Edith Marguerite Galliner, née Goldschmidt, (1914–2000) was an Anglo-German artist who painted in acrylic and produced pottery, collages and etchings. Galliner was born in England but grew up in Germany only to return to England when the Nazi Party came to power in 1933. After the Second World War she divided her time between Britain and Germany and exhibited work in both countries.

==Biography==
Galliner was born in London into a German-Jewish family who returned to Hamburg while she was still a baby. Galliner attended university in Berlin but when the Nazi Party came to power in 1933 she fled to Britain to avoid being arrested.

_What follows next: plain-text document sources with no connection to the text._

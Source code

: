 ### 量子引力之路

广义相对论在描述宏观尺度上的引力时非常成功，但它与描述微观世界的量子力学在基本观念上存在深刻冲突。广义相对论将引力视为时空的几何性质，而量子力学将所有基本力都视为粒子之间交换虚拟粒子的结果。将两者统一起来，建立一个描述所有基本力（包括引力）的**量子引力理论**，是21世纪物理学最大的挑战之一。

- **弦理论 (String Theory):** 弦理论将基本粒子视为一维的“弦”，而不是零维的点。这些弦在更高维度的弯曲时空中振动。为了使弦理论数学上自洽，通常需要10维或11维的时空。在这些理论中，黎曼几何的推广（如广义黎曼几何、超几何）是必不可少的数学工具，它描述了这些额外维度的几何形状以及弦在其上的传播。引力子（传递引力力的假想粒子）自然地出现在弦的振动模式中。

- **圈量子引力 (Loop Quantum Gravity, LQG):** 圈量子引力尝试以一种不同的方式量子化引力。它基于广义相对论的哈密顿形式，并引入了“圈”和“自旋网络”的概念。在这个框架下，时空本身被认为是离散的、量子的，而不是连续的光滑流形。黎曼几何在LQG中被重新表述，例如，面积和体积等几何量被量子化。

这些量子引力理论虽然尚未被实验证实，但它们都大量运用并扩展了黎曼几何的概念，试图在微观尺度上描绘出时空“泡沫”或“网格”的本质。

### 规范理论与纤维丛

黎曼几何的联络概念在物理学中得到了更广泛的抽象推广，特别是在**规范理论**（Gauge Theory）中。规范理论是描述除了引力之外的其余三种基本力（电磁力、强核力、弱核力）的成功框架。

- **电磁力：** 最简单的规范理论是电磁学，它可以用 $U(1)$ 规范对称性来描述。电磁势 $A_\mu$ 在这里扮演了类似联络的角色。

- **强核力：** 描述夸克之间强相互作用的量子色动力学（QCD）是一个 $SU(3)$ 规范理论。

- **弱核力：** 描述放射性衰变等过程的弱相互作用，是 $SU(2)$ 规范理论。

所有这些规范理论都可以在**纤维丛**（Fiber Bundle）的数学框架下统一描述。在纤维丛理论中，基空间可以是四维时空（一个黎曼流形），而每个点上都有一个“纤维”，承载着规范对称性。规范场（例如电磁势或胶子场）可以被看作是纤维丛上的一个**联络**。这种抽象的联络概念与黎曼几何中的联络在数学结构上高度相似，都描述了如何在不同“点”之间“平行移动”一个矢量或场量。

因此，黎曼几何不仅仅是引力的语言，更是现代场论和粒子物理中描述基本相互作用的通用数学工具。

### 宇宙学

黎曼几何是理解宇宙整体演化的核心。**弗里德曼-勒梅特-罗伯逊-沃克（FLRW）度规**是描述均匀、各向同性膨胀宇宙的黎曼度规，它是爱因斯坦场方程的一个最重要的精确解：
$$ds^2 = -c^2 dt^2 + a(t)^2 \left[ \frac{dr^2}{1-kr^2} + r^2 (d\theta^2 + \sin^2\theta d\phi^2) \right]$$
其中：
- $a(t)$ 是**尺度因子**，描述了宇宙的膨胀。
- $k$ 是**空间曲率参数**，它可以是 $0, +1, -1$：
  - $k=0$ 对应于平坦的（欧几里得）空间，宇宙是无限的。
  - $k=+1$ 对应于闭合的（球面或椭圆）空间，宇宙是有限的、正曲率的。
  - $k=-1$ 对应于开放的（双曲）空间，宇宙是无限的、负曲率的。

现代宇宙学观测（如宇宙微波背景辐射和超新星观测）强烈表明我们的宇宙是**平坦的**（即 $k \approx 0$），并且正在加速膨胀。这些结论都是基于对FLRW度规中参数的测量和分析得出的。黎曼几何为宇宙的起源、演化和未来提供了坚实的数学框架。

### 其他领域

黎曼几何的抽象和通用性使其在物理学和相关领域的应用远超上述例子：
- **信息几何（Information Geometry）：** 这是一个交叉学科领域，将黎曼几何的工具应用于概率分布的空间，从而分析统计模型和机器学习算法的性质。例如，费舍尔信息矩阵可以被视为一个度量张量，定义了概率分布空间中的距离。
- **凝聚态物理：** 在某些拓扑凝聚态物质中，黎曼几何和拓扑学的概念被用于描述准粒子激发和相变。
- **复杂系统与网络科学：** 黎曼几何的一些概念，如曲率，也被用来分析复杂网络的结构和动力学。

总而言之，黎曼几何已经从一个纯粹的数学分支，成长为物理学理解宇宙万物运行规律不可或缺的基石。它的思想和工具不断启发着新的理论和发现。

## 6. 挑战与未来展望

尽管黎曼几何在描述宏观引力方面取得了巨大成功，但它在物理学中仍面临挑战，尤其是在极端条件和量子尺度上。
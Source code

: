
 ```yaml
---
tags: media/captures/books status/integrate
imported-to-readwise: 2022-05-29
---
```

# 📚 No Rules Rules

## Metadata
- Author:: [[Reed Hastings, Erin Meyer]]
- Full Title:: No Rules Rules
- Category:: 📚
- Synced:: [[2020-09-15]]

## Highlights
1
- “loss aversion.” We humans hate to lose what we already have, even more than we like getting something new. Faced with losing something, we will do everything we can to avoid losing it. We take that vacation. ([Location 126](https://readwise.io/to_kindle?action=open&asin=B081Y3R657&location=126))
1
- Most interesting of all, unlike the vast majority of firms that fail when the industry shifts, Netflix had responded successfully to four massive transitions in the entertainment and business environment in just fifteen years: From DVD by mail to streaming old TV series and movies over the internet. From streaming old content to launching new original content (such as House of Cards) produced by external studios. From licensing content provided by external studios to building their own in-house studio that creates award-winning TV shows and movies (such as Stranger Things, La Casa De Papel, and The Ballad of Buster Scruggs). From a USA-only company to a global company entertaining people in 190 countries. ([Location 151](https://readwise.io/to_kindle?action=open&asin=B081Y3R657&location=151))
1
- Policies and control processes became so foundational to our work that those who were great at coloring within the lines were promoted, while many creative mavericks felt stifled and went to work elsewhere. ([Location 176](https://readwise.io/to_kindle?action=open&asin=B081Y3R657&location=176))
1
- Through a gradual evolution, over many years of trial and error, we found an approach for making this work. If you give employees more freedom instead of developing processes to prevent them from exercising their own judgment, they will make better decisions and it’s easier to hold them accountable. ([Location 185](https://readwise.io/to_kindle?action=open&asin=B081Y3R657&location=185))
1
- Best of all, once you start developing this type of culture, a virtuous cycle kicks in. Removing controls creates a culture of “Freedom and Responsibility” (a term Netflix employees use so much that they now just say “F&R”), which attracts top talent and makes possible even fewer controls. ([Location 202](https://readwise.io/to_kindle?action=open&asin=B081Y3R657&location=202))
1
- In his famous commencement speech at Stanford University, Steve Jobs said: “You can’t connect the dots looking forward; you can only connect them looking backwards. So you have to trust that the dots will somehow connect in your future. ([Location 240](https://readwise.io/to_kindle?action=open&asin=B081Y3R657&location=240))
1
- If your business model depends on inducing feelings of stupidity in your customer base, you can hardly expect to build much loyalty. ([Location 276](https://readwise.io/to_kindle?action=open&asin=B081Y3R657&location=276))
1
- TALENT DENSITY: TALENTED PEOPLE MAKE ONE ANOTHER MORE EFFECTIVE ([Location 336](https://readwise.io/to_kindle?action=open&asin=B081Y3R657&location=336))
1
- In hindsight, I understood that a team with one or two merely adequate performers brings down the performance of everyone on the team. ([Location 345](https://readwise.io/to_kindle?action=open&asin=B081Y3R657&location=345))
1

She attended both the Camberwell School of Arts and Crafts and the Central School of Art and Design in London before training as a silversmith in Paris. Throughout 1938 and 1939 Galliner served as a travel companion to Jewish children being evacuated from Germany to Britain. After the Second World War, she taught painting and drawing in Cork and in London. From 1961 to 1965 Galliner was based in Berlin and concentrated on her art. She painted in acrylic, produced pottery and collages in a style clearly influenced by the Bauhaus and Die Brücke movements. Her paintings were often abstract and evoked submarine landscapes in a colour palette centred on deep blues. Galliner had solo exhibitions in Berlin during 1963, in Munich in 1964, at Cologne in 1965 and in London at the Hamilton Gallery beginning in 1967. The Galerie Wolfgang Gurlitt in Munich hosted an exhibition of her work in 1973. During her career Galliner took part in a number of group exhibitions including at the Camden Arts Centre in 1970 and was included in the Art in Exile in Great Britain 1933-1945 exhibition at the same venue in 1986. Annely Juda Fine Art hosted a number of shows during the 1970s and Galliner was included in a group show, London Artists from Germany, at the German Embassy in London in 1978. She died in Berlin in 2000 and a number of public galleries in that city hold examples of her work.